Field linguists in language documentation projects have increasingly adopted the latest technologies and tools. Their work have led to remarkable developments in digital corpora, exemplified by The Language Archive at the MPI in Nijmegen. The next step in research is now the analysis and theoretical exploitation of the huge amount of data that has been collected in numerous language documentation projects. This research will rely on computer-based strategies, as data is already available in digital formats.
In our talk we will present a recent project within the CLARIN framework ("Common Language Ressources and Technology Infrastructure") that develops a solution for researchers to access the data collected in language documentation projects via GrAF data structures. Our project consists of three parts:
graf-python: a Python implementation of GrAF as defined in the ISO document;
Poio API: a Python library that maps data formats used in language documentation to GrAF and back again;
CLASS: a web application that provides a REST and user interface to access, search and modify the data.
A Common Research Infrastructure
The project was developed by the German section of the European CLARIN project . The CLARIN project aims at establishing a web-based research infrastructure for the social sciences and humanities. The infrastructure embraces existing standards and focusses on loosely coupled REST-style web services. To assure interoperability, Text Corpus Format (TCF)  – an exchange format for annotations – has been defined. TCF is fully compatible with the Linguistic Annotation Format (LAF) and Graphbased Format for Linguistic Annotations (GrAF).
The DoBeS-Archive , one of the biggest digital archives for data from language documentation projects, is part of this infrastructure project. The CLASS webservice interfaces with this archive as part of the CLARIN infrastructure.
GrAF and Poio API
One problem that our research field faces at the moment is that the data and annotations show a highly heterogeneous layout. Not only are there different file formats in the archives, but the structure of "tiers" and the annotation schemes used differ from project to project. Our implementation aims at unifying the existing data formats and the existing tier hierarchies into a standardized pivot format as defined by ISO 24612 "Language resource management - Linguistic annotation framework (LAF)" . This standard is based on annotation graphs and was developed as an underlying data model for linguistic annotations [Ide/Suderman 2007]. The "Graph Annotation Framework" (GrAF), an implementation of LAF, was originally developed to publish the "Manually Annotated Subcorpus" (MASC) of the American National Corpus , and consists of three parts:
an abstract data model;
an API for manipulating the data model;
a simple XML serialization of the data model.

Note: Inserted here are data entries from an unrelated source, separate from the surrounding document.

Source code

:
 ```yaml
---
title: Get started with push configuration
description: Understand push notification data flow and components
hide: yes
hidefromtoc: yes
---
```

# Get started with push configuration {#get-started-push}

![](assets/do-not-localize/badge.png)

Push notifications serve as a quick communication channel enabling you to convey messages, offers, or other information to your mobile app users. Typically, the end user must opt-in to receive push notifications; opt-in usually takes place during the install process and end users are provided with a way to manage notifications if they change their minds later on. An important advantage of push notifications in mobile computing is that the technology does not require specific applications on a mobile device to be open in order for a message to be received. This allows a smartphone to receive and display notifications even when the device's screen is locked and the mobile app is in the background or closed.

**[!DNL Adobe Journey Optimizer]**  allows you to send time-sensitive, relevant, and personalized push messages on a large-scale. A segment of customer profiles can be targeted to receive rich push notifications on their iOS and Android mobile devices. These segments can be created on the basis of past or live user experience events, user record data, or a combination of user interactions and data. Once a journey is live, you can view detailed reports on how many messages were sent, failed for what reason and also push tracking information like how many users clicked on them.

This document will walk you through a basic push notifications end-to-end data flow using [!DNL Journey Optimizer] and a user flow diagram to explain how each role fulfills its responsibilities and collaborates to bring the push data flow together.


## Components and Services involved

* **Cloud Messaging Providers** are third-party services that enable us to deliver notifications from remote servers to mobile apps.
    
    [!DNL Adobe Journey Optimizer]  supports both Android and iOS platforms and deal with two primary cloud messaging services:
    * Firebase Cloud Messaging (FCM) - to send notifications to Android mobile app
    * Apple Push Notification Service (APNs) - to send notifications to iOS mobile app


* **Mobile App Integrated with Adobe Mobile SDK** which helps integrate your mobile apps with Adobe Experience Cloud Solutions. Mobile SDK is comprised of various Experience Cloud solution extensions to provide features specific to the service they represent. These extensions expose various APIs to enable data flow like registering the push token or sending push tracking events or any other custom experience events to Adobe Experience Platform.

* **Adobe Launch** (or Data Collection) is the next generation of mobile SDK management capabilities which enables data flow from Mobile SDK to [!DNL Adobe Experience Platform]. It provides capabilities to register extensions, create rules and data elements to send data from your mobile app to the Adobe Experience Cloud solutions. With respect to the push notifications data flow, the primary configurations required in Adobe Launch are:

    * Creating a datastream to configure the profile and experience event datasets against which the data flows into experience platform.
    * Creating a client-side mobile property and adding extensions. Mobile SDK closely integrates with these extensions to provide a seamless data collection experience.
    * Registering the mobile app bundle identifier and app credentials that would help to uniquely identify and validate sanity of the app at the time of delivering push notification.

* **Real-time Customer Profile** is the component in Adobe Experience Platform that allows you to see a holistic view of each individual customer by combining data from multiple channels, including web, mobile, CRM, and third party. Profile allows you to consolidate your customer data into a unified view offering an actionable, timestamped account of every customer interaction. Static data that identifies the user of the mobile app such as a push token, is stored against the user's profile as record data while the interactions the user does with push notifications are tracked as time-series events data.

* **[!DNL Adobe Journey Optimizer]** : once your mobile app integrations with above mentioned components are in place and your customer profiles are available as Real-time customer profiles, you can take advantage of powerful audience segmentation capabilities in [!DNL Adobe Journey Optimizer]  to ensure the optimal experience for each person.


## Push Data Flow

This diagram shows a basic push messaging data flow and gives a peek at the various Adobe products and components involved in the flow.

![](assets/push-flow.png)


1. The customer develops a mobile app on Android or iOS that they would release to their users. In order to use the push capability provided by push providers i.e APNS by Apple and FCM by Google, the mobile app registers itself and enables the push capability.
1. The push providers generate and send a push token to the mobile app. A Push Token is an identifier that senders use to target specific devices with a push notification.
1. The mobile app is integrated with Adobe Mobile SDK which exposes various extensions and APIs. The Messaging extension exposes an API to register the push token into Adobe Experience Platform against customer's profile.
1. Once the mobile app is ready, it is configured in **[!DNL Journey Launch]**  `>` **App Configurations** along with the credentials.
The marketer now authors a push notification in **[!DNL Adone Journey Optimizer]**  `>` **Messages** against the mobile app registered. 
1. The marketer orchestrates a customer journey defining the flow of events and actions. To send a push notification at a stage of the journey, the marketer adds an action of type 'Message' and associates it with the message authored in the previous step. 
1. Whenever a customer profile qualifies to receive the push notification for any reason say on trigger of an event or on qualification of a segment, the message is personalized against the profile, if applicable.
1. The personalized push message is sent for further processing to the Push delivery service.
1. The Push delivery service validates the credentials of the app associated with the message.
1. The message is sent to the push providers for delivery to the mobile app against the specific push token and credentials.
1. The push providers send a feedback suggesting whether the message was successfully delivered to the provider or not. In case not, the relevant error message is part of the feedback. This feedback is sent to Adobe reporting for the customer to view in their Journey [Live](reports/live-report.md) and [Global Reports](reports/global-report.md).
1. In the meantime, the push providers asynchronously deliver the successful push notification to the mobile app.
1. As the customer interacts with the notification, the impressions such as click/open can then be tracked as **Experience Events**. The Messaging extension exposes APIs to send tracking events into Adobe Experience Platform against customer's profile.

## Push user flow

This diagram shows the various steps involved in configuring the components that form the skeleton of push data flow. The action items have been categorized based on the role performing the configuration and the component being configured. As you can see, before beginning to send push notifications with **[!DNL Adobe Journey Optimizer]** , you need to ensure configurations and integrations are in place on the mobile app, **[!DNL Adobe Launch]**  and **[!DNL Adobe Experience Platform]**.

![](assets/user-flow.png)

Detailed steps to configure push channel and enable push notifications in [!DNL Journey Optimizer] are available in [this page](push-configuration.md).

Converting from and to GrAF and GrAF-XML
We started with the XML representation of a software called Elan , which is the de-facto standard in language documentation at the moment. First, we separated the metadata content of Elan's EAF files from the bare content with data and annotations. Most meta-data contained in Elan describes the types and restrictions on linguistic tiers, which we store seperately to the graphs. The graphs itself capture two items: The tier hierarchy in the EAF file and the content of the annotations.
The following listing shows the start of one tier that stores "utterances" in the EAF file:
<TIER DEFAULT_LOCALE="en" LINGUISTIC_TYPE_REF="utterance" PARTICIPANT="" TIER_ID="W-Spch"> <ANNOTATION> <ALIGNABLE_ANNOTATION ANNOTATION_ID="a8" TIME_SLOT_REF1="ts4" TIME_SLOT_REF2="ts23"> <ANNOTATION_VALUE>so you go out of the Institute to the Saint Anna Straat.</ANNOTATION_VALUE> </ALIGNABLE_ANNOTATION> </ANNOTATION> <ANNOTATION> [...] </ANNOTATION> </TIER>The tokenization into individual words are stored in a seperate child tier for "words":
<TIER DEFAULT_LOCALE="en" LINGUISTIC_TYPE_REF="words" PARENT_REF="W-Spch" PARTICIPANT="" TIER_ID="W-Words"> <ANNOTATION> <ALIGNABLE_ANNOTATION ANNOTATION_ID="a23" TIME_SLOT_REF1="ts4" TIME_SLOT_REF2="ts6"> <ANNOTATION_VALUE>so</ANNOTATION_VALUE> </ALIGNABLE_ANNOTATION> </ANNOTATION> <ANNOTATION> [...] </ANNOTATION> </TIER>Both tiers being time-aligned, the basic video or audio data serves as reference point to describe which annotations of a child tier are contained in one annotation of the parent tier. As this layout is already a stand-off annotation (although everything is stored in a single file) the transformation to annotation graph is an easy task. The utterance is stored as a GrAF node with an annotation that contains a feature structure. The first annotation of the tier W-Spch with the annotation value "so you go out of the Institute to the Saint Anna Straat." looks like this in GrAF:
<node xml:id="utterance..W-Spch..na8"> <link targets="utterance..W-Spch..ra8"/> </node> <region anchors="780 4090" xml:id="utterance..W-Spch..ra8"/> <a as="utterance" label="utterance" ref="utterance..W-Spch..na8" xml:id="a8"> <fs> <f name="annotation_value">so you go out of the Institute to the Saint Anna Straat.</f> </fs> </a>The
<node>is linked to a
<region>that contains the values of the time slots of the original EAF file. The annotation
<a>for the node has a feature structure
<fs>with one feature
<f>for the annotation value. The corresponding annotation for the "word" annotation in EAF looks like this:
<node xml:id="words..W-Words..na23"> <link targets="words..W-Words..ra23"/> </node> <region anchors="780 1340" xml:id="words..W-Words..ra23"/> <edge from="utterance..W-Spch..n8" to="words..W-Words..na23" xml:id="ea23"/> <a as="words" label="words" ref="words..W-Words..na23" xml:id="a23"> <fs> <f name="annotation_value">so</f> </fs> </a>The node for the word annotation is similar to the utterance node, except for an additional
<edge>tag that links the node to the corresponding utterance node. Nodes and edges are created for all annotations of tiers that have time slots and a parent tier in EAF (those tiers have the stereotype "Time Subdivision" in EAF).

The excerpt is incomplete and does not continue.